Вступление
Перепечатывая дневник 66-го года, я удивлялся, насколько за прошедшие годы мы стали суше и рассудочнее, насколько старше. Сейчас наши суждения, может, обоснованней и глубже, но гораздо беднее непосредственными впечатлениями. Как быстро и легко мы сходились с людьми в своей молодости, как жадно и неразборчиво вбирали весь открывшийся мир, пусть даже без разбора. Что делать: рассудок сушит чувства. И в отношениях наших к Средней Азии это началось сказываться очень давно.
Путевые слайды 66-го года были сгруппированы в два диафильма, но не сразу, а лишь спустя два года, в одну из пауз бурного 1968 г. Диафильм «Фаны» писался легко и просто, по дневнику. Сказались только уже прошедшие два года: Фаны стали любимым воспоминанием, а стержнем диафильма стала не путевая гордость - зазнайство, а светлая печаль по уходящей молодости.
Гораздо труднее сколачивался сценарий «Среднеазиатских городов». В дневнике была зафиксирована лишь сумма разрозненных впечатлений любопытного туриста от встреч с людьми. На слайдах же осталась история в архитектуре. Диафильм требовал исторических разработок. Этого же требовало мое тогдашнее настроение.
1968 год - подписи под протестами, чехословацкая весна, меморандум Сахарова, а потом войска в Праге, суд над демонстрантами, отказы. От смелости - к страху, от радости - к горю, от надежды - к отчаянию. После августа 68-го преобладало второе, а мысль билась: «Почему?» Знакомство с русским Севером, с историей Новгорода и Пскова толкало на признание: Россия изначально была Европой, страной традиционной свободы и вечевой демократии. Но все испортило влияние Востока, Азии: Азиатчина. Образ Сталина и Мае Цзе-дуна постепенно совместился у меня с образами Чингиз-хана, Тамерлана и других, менее великих восточных деспотов.
Так, архитектурные памятники среднеазиатских городов, постройки деспотов и их слуг, вдруг стали для меня символами азиатчины и сталинского деспотизма, виновником всех наших несчастий.
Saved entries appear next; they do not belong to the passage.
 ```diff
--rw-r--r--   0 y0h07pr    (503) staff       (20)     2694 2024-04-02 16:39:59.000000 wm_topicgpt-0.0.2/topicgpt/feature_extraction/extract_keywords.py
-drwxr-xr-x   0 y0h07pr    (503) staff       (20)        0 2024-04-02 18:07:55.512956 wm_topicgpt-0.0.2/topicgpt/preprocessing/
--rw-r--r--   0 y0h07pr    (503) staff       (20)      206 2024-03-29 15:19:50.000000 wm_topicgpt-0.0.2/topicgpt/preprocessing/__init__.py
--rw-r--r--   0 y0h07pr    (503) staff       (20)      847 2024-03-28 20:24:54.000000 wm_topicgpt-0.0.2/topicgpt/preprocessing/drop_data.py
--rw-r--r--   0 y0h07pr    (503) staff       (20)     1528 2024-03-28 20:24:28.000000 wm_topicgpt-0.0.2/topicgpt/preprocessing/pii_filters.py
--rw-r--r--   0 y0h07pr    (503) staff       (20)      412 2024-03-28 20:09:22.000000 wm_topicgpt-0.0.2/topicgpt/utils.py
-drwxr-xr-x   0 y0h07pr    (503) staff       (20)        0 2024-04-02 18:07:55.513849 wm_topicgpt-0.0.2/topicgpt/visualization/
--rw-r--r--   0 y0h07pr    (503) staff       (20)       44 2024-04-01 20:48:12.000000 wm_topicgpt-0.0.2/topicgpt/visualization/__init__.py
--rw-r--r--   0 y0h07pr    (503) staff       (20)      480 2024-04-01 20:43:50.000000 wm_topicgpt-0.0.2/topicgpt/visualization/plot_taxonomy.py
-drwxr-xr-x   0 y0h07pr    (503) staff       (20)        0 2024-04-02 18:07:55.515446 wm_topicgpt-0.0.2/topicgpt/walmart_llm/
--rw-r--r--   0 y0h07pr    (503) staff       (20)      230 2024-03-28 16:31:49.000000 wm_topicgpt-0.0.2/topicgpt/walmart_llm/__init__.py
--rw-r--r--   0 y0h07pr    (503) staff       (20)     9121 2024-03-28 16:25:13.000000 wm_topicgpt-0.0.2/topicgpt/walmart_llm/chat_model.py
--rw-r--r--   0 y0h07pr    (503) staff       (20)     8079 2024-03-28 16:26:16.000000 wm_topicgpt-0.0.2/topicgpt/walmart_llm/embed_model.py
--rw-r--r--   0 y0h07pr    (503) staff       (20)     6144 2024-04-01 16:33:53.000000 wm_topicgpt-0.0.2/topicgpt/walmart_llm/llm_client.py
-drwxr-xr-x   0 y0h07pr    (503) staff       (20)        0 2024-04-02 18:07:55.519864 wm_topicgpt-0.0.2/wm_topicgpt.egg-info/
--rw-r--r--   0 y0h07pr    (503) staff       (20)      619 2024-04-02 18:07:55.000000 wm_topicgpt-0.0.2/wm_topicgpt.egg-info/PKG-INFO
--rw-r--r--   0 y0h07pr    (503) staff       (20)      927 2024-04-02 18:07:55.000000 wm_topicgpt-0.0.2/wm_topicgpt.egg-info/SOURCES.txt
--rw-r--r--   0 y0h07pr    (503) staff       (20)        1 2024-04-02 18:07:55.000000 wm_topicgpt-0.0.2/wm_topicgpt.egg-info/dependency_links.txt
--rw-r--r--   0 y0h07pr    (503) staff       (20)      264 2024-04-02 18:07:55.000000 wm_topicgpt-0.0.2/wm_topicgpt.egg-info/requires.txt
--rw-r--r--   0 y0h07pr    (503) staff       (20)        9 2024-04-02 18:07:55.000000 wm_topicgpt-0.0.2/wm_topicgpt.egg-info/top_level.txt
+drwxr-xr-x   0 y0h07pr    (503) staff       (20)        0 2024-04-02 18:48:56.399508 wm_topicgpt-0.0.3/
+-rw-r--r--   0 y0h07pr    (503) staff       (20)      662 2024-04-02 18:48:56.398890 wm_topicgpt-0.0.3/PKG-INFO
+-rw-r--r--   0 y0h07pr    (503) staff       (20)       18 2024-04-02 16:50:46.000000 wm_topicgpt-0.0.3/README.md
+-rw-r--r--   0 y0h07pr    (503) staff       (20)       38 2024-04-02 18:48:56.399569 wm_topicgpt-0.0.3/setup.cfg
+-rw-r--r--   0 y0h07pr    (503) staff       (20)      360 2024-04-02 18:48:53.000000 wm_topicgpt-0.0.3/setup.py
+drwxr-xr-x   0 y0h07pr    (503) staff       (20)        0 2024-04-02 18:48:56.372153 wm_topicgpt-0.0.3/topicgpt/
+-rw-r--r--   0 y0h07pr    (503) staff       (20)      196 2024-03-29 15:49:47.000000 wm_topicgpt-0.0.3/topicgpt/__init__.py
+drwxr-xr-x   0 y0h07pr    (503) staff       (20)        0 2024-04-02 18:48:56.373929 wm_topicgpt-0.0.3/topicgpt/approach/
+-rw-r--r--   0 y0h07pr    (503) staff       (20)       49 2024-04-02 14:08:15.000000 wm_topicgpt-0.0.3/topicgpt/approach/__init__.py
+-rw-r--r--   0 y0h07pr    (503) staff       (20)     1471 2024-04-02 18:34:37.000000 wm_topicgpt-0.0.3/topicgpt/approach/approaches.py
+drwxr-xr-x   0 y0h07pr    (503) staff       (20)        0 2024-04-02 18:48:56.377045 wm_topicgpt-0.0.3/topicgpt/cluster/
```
Мотив обвинения стал центральным стержнем диафильма, целью (может, неосознанной) - нагнетание ненависти к азиатчине и Азии. Эпизоду с холерным карантином была придана трагическая окраска. Им начался диафильм, и им закончился. А в виде вступления был показан Куня-Ургенч, разрушенный Чингизом. Даже светлые кадры нашего путешествия по Аму-Дарье были призваны подчеркнуть: «Не верьте Азии! Она оборачивается карантином». Все же основное содержание: картины Ташкента, Самарканда, Бухары, Хивы разворачивались как воспоминания сидящих в карантине пассажиров и размышлявших на тему о неизбежности азиатского деспотизма (Самарканд), о неизбежной отсталости и догматизме азиатской учености (Бухара), о фатальном застое (Хива). Кончался диафильм, правда, обвинением нашей собственной азиатчины, но по настрою он слился с отрицанием всей Азии. И в этом обернулся противоположностью нашим первым впечатлениям и дневнику.
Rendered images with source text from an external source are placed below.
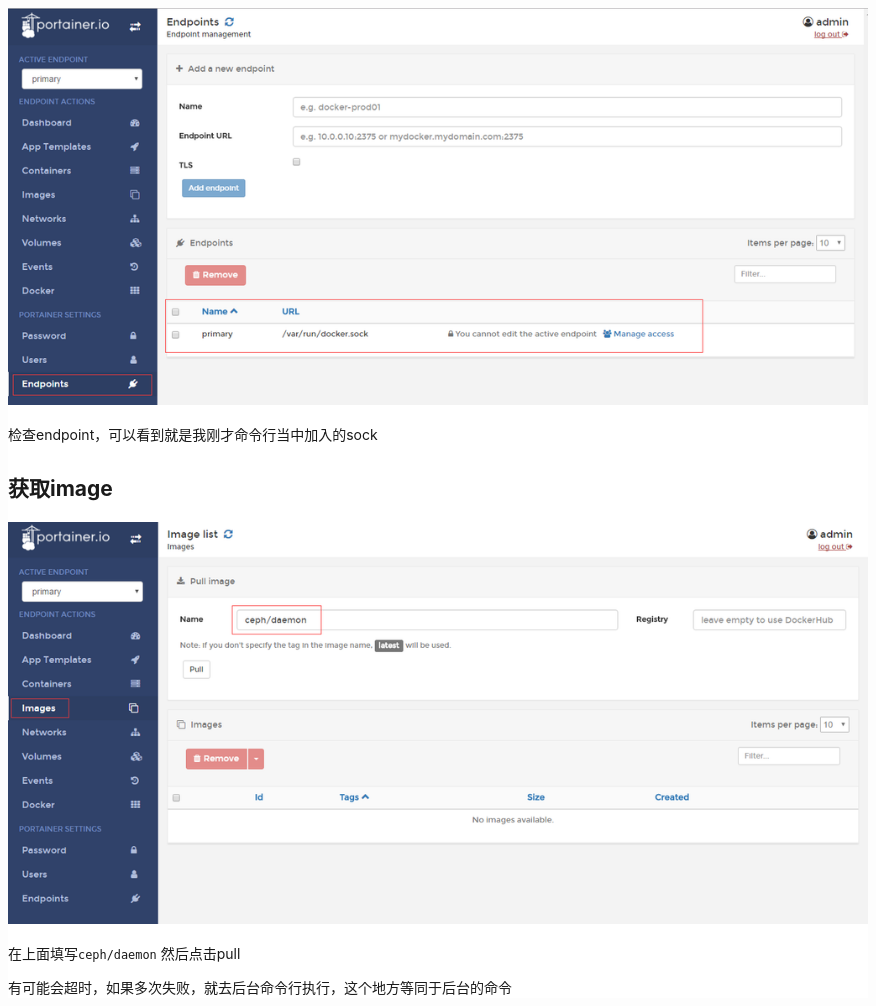 ![endponit](images/image_1bbb4r1eb1qnj0pcjmsbf1ucgm.png)

检查endpoint，可以看到就是我刚才命令行当中加入的sock

## 获取image

![get ceph](images/image_1bbb4vs5h1ri522q8avkrb1ko716.png)

在上面填写`ceph/daemon` 然后点击pull

有可能会超时，如果多次失败，就去后台命令行执行，这个地方等同于后台的命令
Так получился этот почти пропагандистский диафильм, один из худших у нас. И не только для зрителей, но и для нас самих. В него было вложено столько чувства, столько наиграно боли (на деле относящейся не к Азии, а к сталинщине), что самому было стыдно слушать эту мелодраматическую рисовку. А главное, - в нем странно дисгармонировали мрачный текст и радостные в целом кадры, страдальческие интонации и наши внутренние добрые воспоминания.
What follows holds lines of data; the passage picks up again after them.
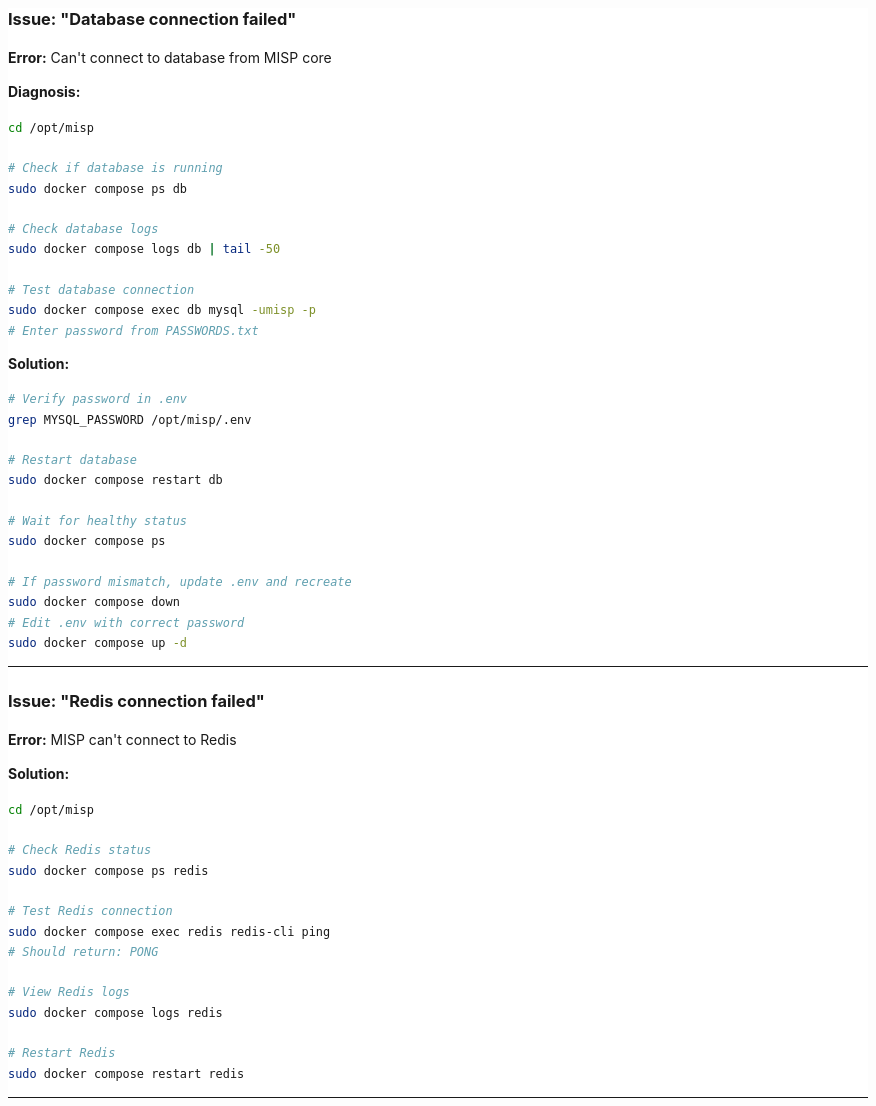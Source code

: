 
### Issue: "Database connection failed"
**Error:** Can't connect to database from MISP core

**Diagnosis:**
```bash
cd /opt/misp

# Check if database is running
sudo docker compose ps db

# Check database logs
sudo docker compose logs db | tail -50

# Test database connection
sudo docker compose exec db mysql -umisp -p
# Enter password from PASSWORDS.txt
```

**Solution:**
```bash
# Verify password in .env
grep MYSQL_PASSWORD /opt/misp/.env

# Restart database
sudo docker compose restart db

# Wait for healthy status
sudo docker compose ps

# If password mismatch, update .env and recreate
sudo docker compose down
# Edit .env with correct password
sudo docker compose up -d
```

---

### Issue: "Redis connection failed"
**Error:** MISP can't connect to Redis

**Solution:**
```bash
cd /opt/misp

# Check Redis status
sudo docker compose ps redis

# Test Redis connection
sudo docker compose exec redis redis-cli ping
# Should return: PONG

# View Redis logs
sudo docker compose logs redis

# Restart Redis
sudo docker compose restart redis
```

---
Задача 68-го года замутила и исказила впечатления 66-го. Но чем дальше, тем больше я осознавал нашу неудачу. Показ этого диафильма практически прекратился. Концепции вины Азии, как таковой, начали у меня проваливаться в тар-тарары. Стало проясняться, что в отсталости России Азия виновата не больше, чем Европа. Росло понимание, что деспотизм, азиатчина совсем не тождественны Азии, ее культуре, что, наоборот, когда пытаются силой переделать Азию (или Россию) - в Европу, получается злейший деспотизм-азиатчина. И напротив, уважение и развитие исконной азиатской культуры - демократично, свободно - это и есть западный стиль жизни. И потому все старые памятники в древних азиатских городах, запечатленные на наших слайдах, - не противники нам, а близкие друзья и союзники.
А диафильм - стал нам противником. Спасти его можно было только переделкой, на которую мы и решились после второе поездки в Среднюю Азию, после повторного посещения Самарканда. Очень захотелось сопоставить свои новые и старые впечатления - в одном фильме. И не скрывать собственной эволюции. Так появился второй, расширенный текст диафильма «Наши встречи со Средней Азией», куда прежний диафильм вошел составной частью. Только кадры Куня-Ургенча и Фирюзы, связанные с персидской культурной традицией, ушли в диафильм «Огонь Баку»...
Примечания: надписи на кадрах в этом тексте подчеркнуты, текст 1968г - в кавычках.